Dataset =
---+---
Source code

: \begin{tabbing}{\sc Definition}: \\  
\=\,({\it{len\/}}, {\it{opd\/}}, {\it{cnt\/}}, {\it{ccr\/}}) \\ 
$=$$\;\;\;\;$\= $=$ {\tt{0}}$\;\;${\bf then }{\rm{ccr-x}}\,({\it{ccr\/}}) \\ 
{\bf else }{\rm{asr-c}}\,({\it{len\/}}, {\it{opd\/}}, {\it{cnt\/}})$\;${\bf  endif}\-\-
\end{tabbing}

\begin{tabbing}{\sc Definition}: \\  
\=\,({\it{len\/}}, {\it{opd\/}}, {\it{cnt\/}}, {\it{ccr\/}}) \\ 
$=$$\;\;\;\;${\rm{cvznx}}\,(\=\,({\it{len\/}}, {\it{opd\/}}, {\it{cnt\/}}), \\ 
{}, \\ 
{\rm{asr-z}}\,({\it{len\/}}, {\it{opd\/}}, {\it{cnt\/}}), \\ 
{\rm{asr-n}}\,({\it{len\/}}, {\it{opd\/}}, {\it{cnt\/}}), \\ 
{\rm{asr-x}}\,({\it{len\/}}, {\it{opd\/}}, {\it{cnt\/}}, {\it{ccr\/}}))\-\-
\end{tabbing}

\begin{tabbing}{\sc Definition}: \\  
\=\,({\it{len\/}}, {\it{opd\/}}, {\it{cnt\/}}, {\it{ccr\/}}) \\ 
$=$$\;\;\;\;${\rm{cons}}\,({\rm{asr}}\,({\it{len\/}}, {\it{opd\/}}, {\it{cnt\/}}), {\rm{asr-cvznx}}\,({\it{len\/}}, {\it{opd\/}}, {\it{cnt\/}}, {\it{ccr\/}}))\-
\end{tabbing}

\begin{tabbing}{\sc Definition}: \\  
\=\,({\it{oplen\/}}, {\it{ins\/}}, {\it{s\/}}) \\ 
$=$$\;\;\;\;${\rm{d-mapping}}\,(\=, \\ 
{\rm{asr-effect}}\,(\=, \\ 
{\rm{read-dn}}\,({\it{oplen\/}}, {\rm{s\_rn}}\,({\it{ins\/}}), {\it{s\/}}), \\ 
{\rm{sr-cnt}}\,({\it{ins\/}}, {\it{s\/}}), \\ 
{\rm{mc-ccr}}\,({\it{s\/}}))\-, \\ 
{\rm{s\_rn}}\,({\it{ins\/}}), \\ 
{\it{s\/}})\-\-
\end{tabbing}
---+---
Assigned task =
Word for word, set down all of the records above.

Task answer =
Source code

: \begin{tabbing}{\sc Definition}: \\  
\=\,({\it{len\/}}, {\it{opd\/}}, {\it{cnt\/}}, {\it{ccr\/}}) \\ 
$=$$\;\;\;\;$\= $=$ {\tt{0}}$\;\;${\bf then }{\rm{ccr-x}}\,({\it{ccr\/}}) \\ 
{\bf else }{\rm{asr-c}}\,({\it{len\/}}, {\it{opd\/}}, {\it{cnt\/}})$\;${\bf  endif}\-\-
\end{tabbing}

\begin{tabbing}{\sc Definition}: \\  
\=\,({\it{len\/}}, {\it{opd\/}}, {\it{cnt\/}}, {\it{ccr\/}}) \\ 
$=$$\;\;\;\;${\rm{cvznx}}\,(\=\,({\it{len\/}}, {\it{opd\/}}, {\it{cnt\/}}), \\ 
{}, \\ 
{\rm{asr-z}}\,({\it{len\/}}, {\it{opd\/}}, {\it{cnt\/}}), \\ 
{\rm{asr-n}}\,({\it{len\/}}, {\it{opd\/}}, {\it{cnt\/}}), \\ 
{\rm{asr-x}}\,({\it{len\/}}, {\it{opd\/}}, {\it{cnt\/}}, {\it{ccr\/}}))\-\-
\end{tabbing}

\begin{tabbing}{\sc Definition}: \\  
\=\,({\it{len\/}}, {\it{opd\/}}, {\it{cnt\/}}, {\it{ccr\/}}) \\ 
$=$$\;\;\;\;${\rm{cons}}\,({\rm{asr}}\,({\it{len\/}}, {\it{opd\/}}, {\it{cnt\/}}), {\rm{asr-cvznx}}\,({\it{len\/}}, {\it{opd\/}}, {\it{cnt\/}}, {\it{ccr\/}}))\-
\end{tabbing}

\begin{tabbing}{\sc Definition}: \\  
\=\,({\it{oplen\/}}, {\it{ins\/}}, {\it{s\/}}) \\ 
$=$$\;\;\;\;${\rm{d-mapping}}\,(\=, \\ 
{\rm{asr-effect}}\,(\=, \\ 
{\rm{read-dn}}\,({\it{oplen\/}}, {\rm{s\_rn}}\,({\it{ins\/}}), {\it{s\/}}), \\ 
{\rm{sr-cnt}}\,({\it{ins\/}}, {\it{s\/}}), \\ 
{\rm{mc-ccr}}\,({\it{s\/}}))\-, \\ 
{\rm{s\_rn}}\,({\it{ins\/}}), \\ 
{\it{s\/}})\-\-
\end{tabbing}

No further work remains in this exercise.